I recall shopping for a car in Richmond, Virginia when the Yugos were available. I’m having a hard time remembering the primary large brand of the dealership that had them, but I do recall that the Yugos were sharing the row right in front of the showroom with a couple of Bitter SCs.
What ultimately killed the US Yugo exercise was that it would have taken engineering resources unavailable to Zastava to produce a version of that simple engine which could have passed US emissions requirements while using less fuel than a decent compact sedan and keeping up with traffic. Ultimately, they faked the emissions durability testing results and were caught. The cost of recalling all the cars made through 1989 convinced them to flee the US.
Hyundai also entered the bottom of the market during the same period. They also had cars of maligned quality and questionable robustness. The performance was considerably better though, because they started with Mitsubishi mechanicals that were considerably larger displacement and more advanced. The cheap US Yugos were 1.1 liters, while the Excel had 1.5 liter engines. It was much easier to meet emissions standards while maintaining some semblance of drivability with a 1.5 liter engine and a carburetor than with a 1.1 liter/carburetor combination. Even with that advantage, Hyundai’s early days in the US were a boom followed by a bust.
You’ve caught my attention! Got a link or pointer to the emissions test fakery?
I can’t find any reference to emissions fakery, but there was indeed a recall due to emissions non-compliance. Here’s one of several stories that refers to it:
https://www.hemmings.com/blog/article/zastava-yugo/
Cars sold in the US were self-certified as being emissions compliant. The Yugos failed enough tests in states that had actual testing that the calibration of the cars sold to the public was verified by the EPA and found to be excessively dirty. Was it fakery to self-certify cars that weren’t actually in compliance with emissions requirements? I think so. Also, there were standards for emissions equipment durability. The cars had to remain within limits for 50,000 miles at the time, IIRC. Had Yugo performed the tests properly, they probably wouldn’t have had to recall the first 126,000 cars that they sold, and when they did recall them they would have had a solution other than fleeing the country. I believe that the later 1.3 liter injected cars were clean, but they were also much more expensive than people expected Yugos to be and still lacking in a number of ways.

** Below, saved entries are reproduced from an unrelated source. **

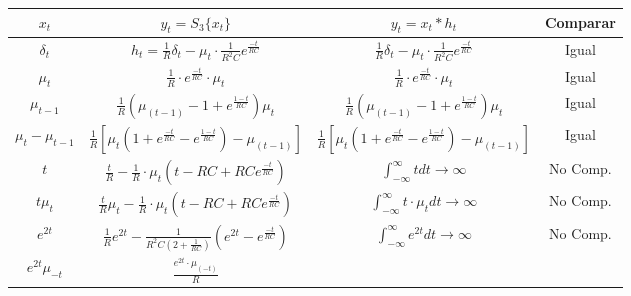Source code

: \documentclass[12pt,a4paper]{report}
\begin{document}
\begin{enumerate}[label=\alph*)]
      \begin{table}[h!]
        \centering
        \begin{tabular}{|c|c|c|c|}
          \hline
          \textbf{$x_t$} & \textbf{$y_t = S_3\{x_t\}$} & \textbf{$y_t = x_t * h_t$} & \textbf{Comparar}\\
          \hline
            $\delta_t$ & $h_t = \frac{1}{R} \delta_t - \mu_t \cdot \frac{1}{R^2C} e^{\frac{-t}{RC}}$
                     & $\frac{1}{R} \delta_t - \mu_t \cdot \frac{1}{R^2C} e^{\frac{-t}{RC}}$
                     & Igual\\
          \hline
            $\mu_t$ & $\frac{1}{R} \cdot e^{\frac{-t}{RC}} \cdot \mu_t$
                  & $\frac{1}{R} \cdot e^{\frac{-t}{RC}} \cdot \mu_t$
                  & Igual\\
          \hline
            $\mu_{t-1}$ & $\frac{1}{R}\left(\mu_{(t-1)} - 1 + e^{\frac{1-t}{RC}}\right) \mu_t$
                      & $\frac{1}{R}\left(\mu_{(t-1)} - 1 + e^{\frac{1-t}{RC}}\right) \mu_t$
                      & Igual\\
          \hline
            $\mu_t - \mu_{t-1}$ & $\frac{1}{R} \left[\mu_t \left(1 + e^{\frac{-t}{RC}} - e^{\frac{1-t}{RC}}\right) -
            \mu_{(t-1)} \right]$
                              & $\frac{1}{R} \left[\mu_t \left(1 + e^{\frac{-t}{RC}} - e^{\frac{1-t}{RC}}\right) -
            \mu_{(t-1)} \right]$
                              & Igual\\
          \hline
            $t$ & $\frac{t}{R} - \frac{1}{R} \cdot \mu_t \left(t - RC + RC e^{\frac{-t}{RC}} \right)$
                & $\int_{-\infty}^{\infty} t dt \rightarrow \infty$
                & No Comp.\\
          \hline
            $t\mu_{t}$ & $\frac{t}{R} \mu_t - \frac{1}{R} \cdot \mu_t \left(t - RC + RC e^{\frac{-t}{RC}} \right)$
                       & $\int_{-\infty}^{\infty} t \cdot \mu_t dt \rightarrow \infty$
                       & No Comp.\\
          \hline
            $e^{2t}$ & $\frac{1}{R} e^{2t} - \frac{1}{R^2C\left(2+\frac{1}{RC}\right)}\left(e^{2t} -
              e^{\frac{-t}{RC}}\right)$
                     & $\int_{-\infty}^{\infty} e^{2t} dt \rightarrow \infty$
                     & No Comp.\\
          \hline
              $e^{2t}\mu_{-t}$ & $\frac{e^{2t} \cdot \mu_(-t)}{R}$
                             & 
                             &\\
          \hline


\end{tabular}
\end{table}
\end{enumerate}
\end{document}
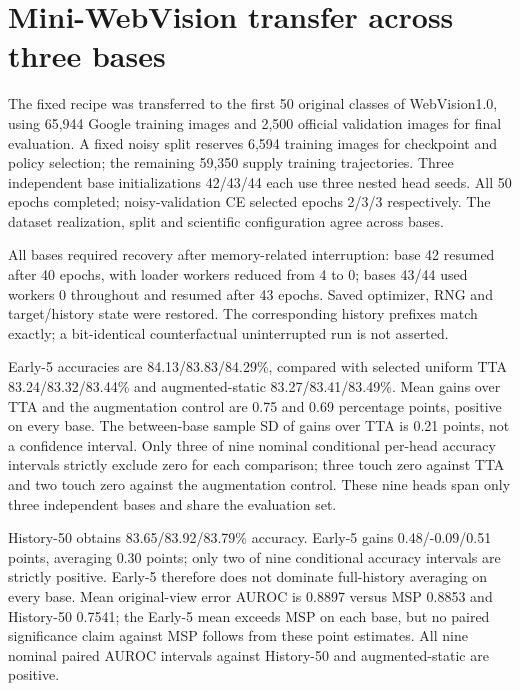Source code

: \section{Mini-WebVision transfer across three bases}
\label{sec:minipilot}
The fixed recipe was transferred to the first 50 original classes of WebVision1.0,
using 65,944 Google training images and 2,500 official validation images for final
evaluation. A fixed noisy split reserves 6,594 training images for checkpoint and
policy selection; the remaining 59,350 supply training trajectories. Three
independent base initializations 42/43/44 each use three nested head seeds.
All 50 epochs completed; noisy-validation CE selected epochs 2/3/3 respectively.
The dataset realization, split and scientific configuration agree across bases.

All bases required recovery after memory-related interruption: base 42 resumed
after 40 epochs, with loader workers reduced from 4 to 0; bases 43/44 used workers 0
throughout and resumed after 43 epochs. Saved optimizer, RNG and target/history
state were restored. The corresponding history prefixes match exactly; a
bit-identical counterfactual uninterrupted run is not asserted.

\begin{table}[t]
\centering

\caption{Mini-WebVision accuracy (\%) across independent bases. Learned methods
average three nested heads per base, then bases equally. They are not ensembles.
Error AUROC is the equally weighted mean for original-view FP32 base errors.
Each method uses its own noisy-validation policy.}
\label{tab:minipilot}
\end{table}

Early-5 accuracies are 84.13/83.83/84.29\%, compared with selected uniform
TTA 83.24/83.32/83.44\% and augmented-static 83.27/83.41/83.49\%.
Mean gains over TTA and the augmentation control are 0.75 and 0.69 percentage
points, positive on every base. The between-base sample SD of gains over TTA
is 0.21 points, not a confidence interval. Only three of nine nominal conditional
per-head accuracy intervals strictly exclude zero for each comparison; three
touch zero against TTA and two touch zero against the augmentation control.
These nine heads span only three independent bases and share the evaluation set.

History-50 obtains 83.65/83.92/83.79\% accuracy. Early-5 gains 0.48/-0.09/0.51 points,
averaging 0.30 points; only two of nine conditional accuracy intervals are strictly
positive. Early-5 therefore does not dominate full-history averaging on every
base. Mean original-view error AUROC is 0.8897 versus MSP 0.8853 and History-50
0.7541; the Early-5 mean exceeds MSP on each base, but no paired significance
claim against MSP follows from these point estimates. All nine nominal paired
AUROC intervals against History-50 and augmented-static are positive.


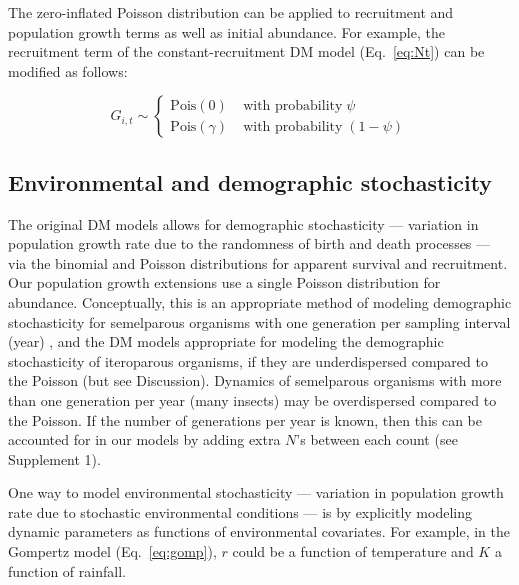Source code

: \documentclass[12pt,english]{article}
\begin{document}
\begin{spacing}{1.9}
\begin{flushleft}
The zero-inflated Poisson distribution can be applied to recruitment and 
population growth terms as well as initial abundance. For example, 
the recruitment term of the constant-recruitment DM model
(Eq.~\ref{eq:Nt}) can be modified as follows:
\begin{linenomath*}
\begin{equation}
G_{i,t} \sim \left\{
\begin{aligned}
\mathrm{Pois}(0) &\; \text{with probability} \; \psi \\
\mathrm{Pois}(\gamma) &\; \text{with probability} \; (1-\psi)\end{aligned} \right.
\label{eq:ZIPts}
\end{equation}
\end{linenomath*}

\subsection*{Environmental and demographic stochasticity}
\label{subsec:stoch}
The original DM models allows for demographic stochasticity --- variation in population growth 
rate due to the randomness of birth and death processes --- 
via the binomial and Poisson distributions for apparent survival and recruitment.  Our population
growth extensions use a single Poisson distribution for abundance. 
Conceptually, this is an appropriate method of modeling demographic stochasticity 
 for semelparous organisms with one generation per sampling interval (year)
 \citep{bonsall_hastings:2004},
and the DM models appropriate for modeling the demographic stochasticity of iteroparous organisms,
if they are underdispersed compared to the Poisson (but see Discussion).
 Dynamics of semelparous organisms with more than one generation per year 
 (many insects) may be overdispersed compared to the Poisson.  If the number of generations per
 year is known, then this can be accounted for in our models by adding extra $N$'s between each
 count (see Supplement 1).

One way to model environmental stochasticity --- variation in population growth
rate due to stochastic environmental conditions --- is by explicitly
modeling dynamic parameters as functions of environmental covariates. 
For example, in the Gompertz model (Eq.~\ref{eq:gomp}), $r$ could be a 
function of temperature  
and $K$ a function of rainfall. 
 

\end{flushleft}
\end{spacing}
\end{document}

I’ve never actually seen one in the flesh, and I’m nearly 40.
I do occasionally read about the mishaps of the guy on Jalopnik that has one.

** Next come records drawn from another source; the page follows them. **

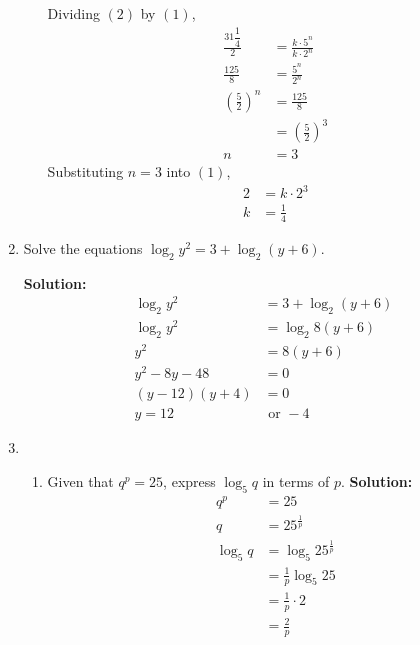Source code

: \documentclass{report}
\newcommand{\sol}{\vspace{0.2cm}\textbf{Solution:}\vspace{0.2cm}}
\begin{document}
\begin{multicols*}{2}
\begin{enumerate}[leftmargin=*]
\begin{enumerate}
                        Dividing $(2)$ by $(1)$,
                        \begin{align*}
                            \frac{31 \dfrac{1}{4}}{2}    & = \frac{k \cdot 5^{n}}{k \cdot 2^{n}} \\
                            \frac{125}{8}                & = \frac{5^{n}}{2^{n}}                 \\
                            \left(\frac{5}{2}\right)^{n} & = \frac{125}{8}                       \\
                                                         & = \left(\frac{5}{2}\right)^{3}        \\
                            n                            & = 3
                        \end{align*}
                        Substituting $n=3$ into $(1)$,
                        \begin{align*}
                            2 & = k \cdot 2^{3} \\
                            k & = \frac{1}{4}
                        \end{align*}
              \end{enumerate}

        \item Solve the equations $\log _2 y^2=3+\log _2(y+6)$.

              \sol{}
              \begin{align*}
                  \log _2 y^2        & = 3+\log _2(y+6) \\
                  \log _2 y^2        & = \log _2 8(y+6) \\
                  y^2                & = 8(y+6)         \\
                  y^2 - 8y - 48      & = 0              \\
                  (y-12)(y+4)        & = 0              \\
                  y             = 12 & \text{ or } -4
              \end{align*}

        \item \begin{enumerate}
                  \item Given that $q^p=25$, express $\log _5 q$ in terms of $p$. \sol{}
                        \begin{align*}
                            q^p      & = 25                      \\
                            q        & = 25^{\frac{1}{p}}        \\
                            \log_5 q & = \log_5 25^{\frac{1}{p}} \\
                                     & = \frac{1}{p} \log_5 25   \\
                                     & = \frac{1}{p} \cdot 2     \\
                                     & = \frac{2}{p}
                        \end{align*}


\end{enumerate}
\end{enumerate}
\end{multicols*}
\end{document}
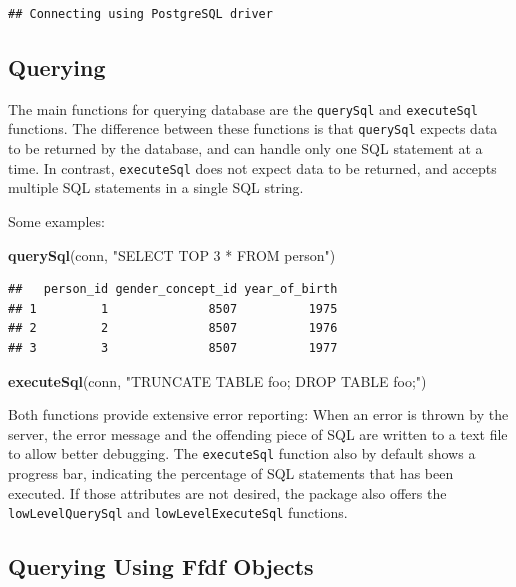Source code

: \documentclass[11pt]{book}
\newenvironment{Shaded}{\begin{snugshade}}{\end{snugshade}}
\newcommand{\KeywordTok}[1]{\textcolor[rgb]{0.13,0.29,0.53}{\textbf{#1}}}
\newcommand{\StringTok}[1]{\textcolor[rgb]{0.31,0.60,0.02}{#1}}
\newcommand{\NormalTok}[1]{#1}
\theoremstyle{definition}
\theoremstyle{definition}
\theoremstyle{definition}
\theoremstyle{remark}
\begin{document}
\begin{verbatim}
## Connecting using PostgreSQL driver
\end{verbatim}

\subsection{Querying}\label{querying}

The main functions for querying database are the \texttt{querySql} and
\texttt{executeSql} functions. The difference between these functions is
that \texttt{querySql} expects data to be returned by the database, and
can handle only one SQL statement at a time. In contrast,
\texttt{executeSql} does not expect data to be returned, and accepts
multiple SQL statements in a single SQL string.

Some examples:

\begin{Shaded}
\begin{Highlighting}[]
\KeywordTok{querySql}\NormalTok{(conn, }\StringTok{"SELECT TOP 3 * FROM person"}\NormalTok{)}
\end{Highlighting}
\end{Shaded}

\begin{verbatim}
##   person_id gender_concept_id year_of_birth
## 1         1              8507          1975
## 2         2              8507          1976
## 3         3              8507          1977
\end{verbatim}

\begin{Shaded}
\begin{Highlighting}[]
\KeywordTok{executeSql}\NormalTok{(conn, }\StringTok{"TRUNCATE TABLE foo; DROP TABLE foo;"}\NormalTok{)}
\end{Highlighting}
\end{Shaded}

Both functions provide extensive error reporting: When an error is
thrown by the server, the error message and the offending piece of SQL
are written to a text file to allow better debugging. The
\texttt{executeSql} function also by default shows a progress bar,
indicating the percentage of SQL statements that has been executed. If
those attributes are not desired, the package also offers the
\texttt{lowLevelQuerySql} and \texttt{lowLevelExecuteSql} functions.

\subsection{Querying Using Ffdf
Objects}\label{querying-using-ffdf-objects}
\end{document}
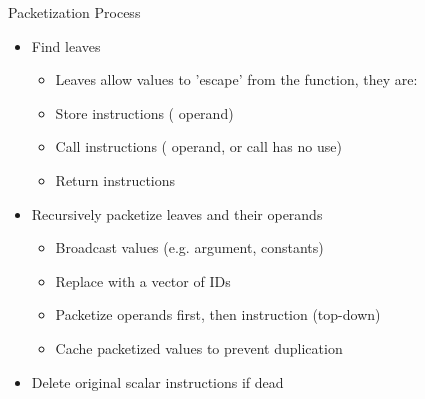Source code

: 
\begin{frame}{Packetization Process}

\begin{itemize}
    \item Find leaves
    \begin{itemize}
        \item Leaves allow  values to 'escape' from the function, they are:
        \item Store instructions ( operand)
        \item Call instructions ( operand, or call has no use)
        \item Return instructions
    \end{itemize}
\end{itemize}

\begin{itemize}
    \item Recursively packetize leaves and their operands
    \begin{itemize}
        \item Broadcast  values (e.g. argument, constants)
        \item Replace  with a vector of IDs
        \item Packetize operands first, then instruction (top-down)
        \item Cache packetized values to prevent duplication
    \end{itemize}
\end{itemize}

\begin{itemize}
    \item Delete original scalar instructions if dead
\end{itemize}

\end{frame}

Like a Rambler, or most GM products, if you bought it for cheap and had no pretension of it being anything but cheap wheels, and you serviced it on a somewhat regular basis, you got your money’s worth. With minimal things to break, as long as you kept up on the major items, it ran, if not well.
Dacia is another of the eastern block companies that seems to have done well, with Renault using Dacia as their budget/emerging market brand. Perhaps they can bring them over to sell in Nissan dealerships or Mitsubishi dealerships to add new product to either of those lines, who badly need something else to sell. They sell in the UK as the low price leader, much like Hyundai/Kia did until recently, and they look to be a good base to take over that niche.

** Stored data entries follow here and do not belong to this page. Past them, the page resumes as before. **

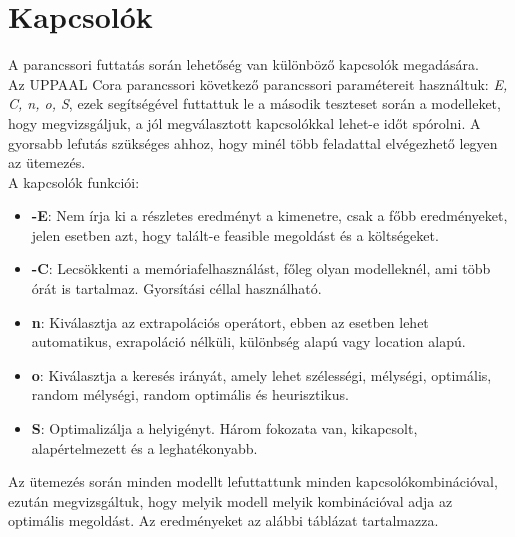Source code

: \documentclass {report}
\begin{document}
   \section{Kapcsolók}
   A parancssori futtatás során lehetőség van különböző kapcsolók megadására.\\ 
   Az UPPAAL Cora parancssori következő parancssori paramétereit használtuk: \emph{E, C, n, o, S}, ezek segítségével futtattuk le a második teszteset során a modelleket, hogy megvizsgáljuk, a jól megválasztott kapcsolókkal lehet-e időt spórolni. A gyorsabb lefutás szükséges ahhoz, hogy minél több feladattal elvégezhető legyen az ütemezés.\\
   A kapcsolók funkciói:\\
   \begin{itemize}
   \item \textbf{-E}: Nem írja ki a részletes eredményt a kimenetre, csak a főbb eredményeket, jelen esetben azt, hogy talált-e feasible megoldást és a költségeket.
   \item \textbf{-C}: Lecsökkenti a memóriafelhasználást, főleg olyan modelleknél, ami több órát is tartalmaz. Gyorsítási céllal használható.
   \item \textbf{n}: Kiválasztja az extrapolációs operátort, ebben az esetben lehet automatikus, exrapoláció nélküli, különbség alapú vagy location alapú.
   \item \textbf{o}: Kiválasztja a keresés irányát, amely lehet szélességi, mélységi, optimális, random mélységi, random optimális és heurisztikus.
   \item \textbf{S}: Optimalizálja a helyigényt. Három fokozata van, kikapcsolt, alapértelmezett és a leghatékonyabb.
   \end{itemize}
   Az ütemezés során minden modellt lefuttattunk minden kapcsolókombinációval, ezután megvizsgáltuk, hogy melyik modell melyik kombinációval adja az optimális megoldást. Az eredményeket az alábbi táblázat tartalmazza.\\
\end{document}
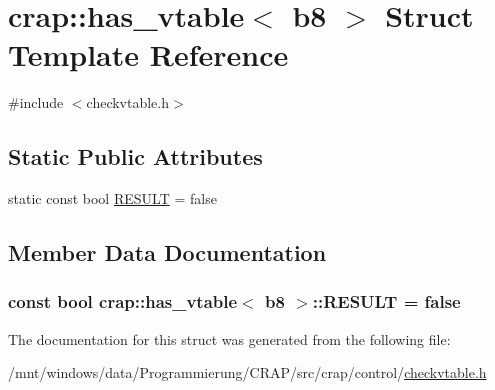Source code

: \hypertarget{structcrap_1_1has__vtable_3_01b8_01_4}{\section{crap\-:\-:has\-\_\-vtable$<$ b8 $>$ Struct Template Reference}
\label{structcrap_1_1has__vtable_3_01b8_01_4}
}


{\ttfamily \#include $<$checkvtable.\-h$>$}

\subsection*{Static Public Attributes}
\begin{DoxyCompactItemize}
\item 
static const bool \hyperlink{structcrap_1_1has__vtable_3_01b8_01_4_aa41a048f75d27699858a6168ae3697d7}{R\-E\-S\-U\-L\-T} = false
\end{DoxyCompactItemize}


\subsection{Member Data Documentation}
\hypertarget{structcrap_1_1has__vtable_3_01b8_01_4_aa41a048f75d27699858a6168ae3697d7}{
\subsubsection[{R\-E\-S\-U\-L\-T}]{\setlength{\rightskip}{0pt plus 5cm}const bool {\bf crap\-::has\-\_\-vtable}$<$ {\bf b8} $>$\-::R\-E\-S\-U\-L\-T = false\hspace{0.3cm}{\ttfamily [static]}}}\label{structcrap_1_1has__vtable_3_01b8_01_4_aa41a048f75d27699858a6168ae3697d7}


The documentation for this struct was generated from the following file\-:\begin{DoxyCompactItemize}
\item 
/mnt/windows/data/\-Programmierung/\-C\-R\-A\-P/src/crap/control/\hyperlink{checkvtable_8h}{checkvtable.\-h}\end{DoxyCompactItemize}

Last year, actually, when I saw this one. But I don’t count it as a true curbside find, because it was 1) on the grounds of a service station and 2) according to a nearby worker, only used as a movie prop car: so it’s very likely it doesn’t even have an engine in it. A running Yugo? I’ve never seen one, ever, even after keeping my eyes peeled for the last ten years.
Recommended reading: The Yugo, The Rise and Fall of the Worst Car in History, by Jason Vuic.
https://www.thetruthaboutcars.com/2015/02/book-review-yugo-rise-fall-worst-car-history/
I just finished reading it, and I thoroughly enjoyed it. Parts of it are hilarious, but among other things, it has a lot of background on the surprising amount of effort that Malcolm Bricklin’s team spent improving the original Jugo 45 to make it marketable in the USA. Bricklin himself didn’t do the work, but he had some devoted people working for him, both here and in Yugoslavia.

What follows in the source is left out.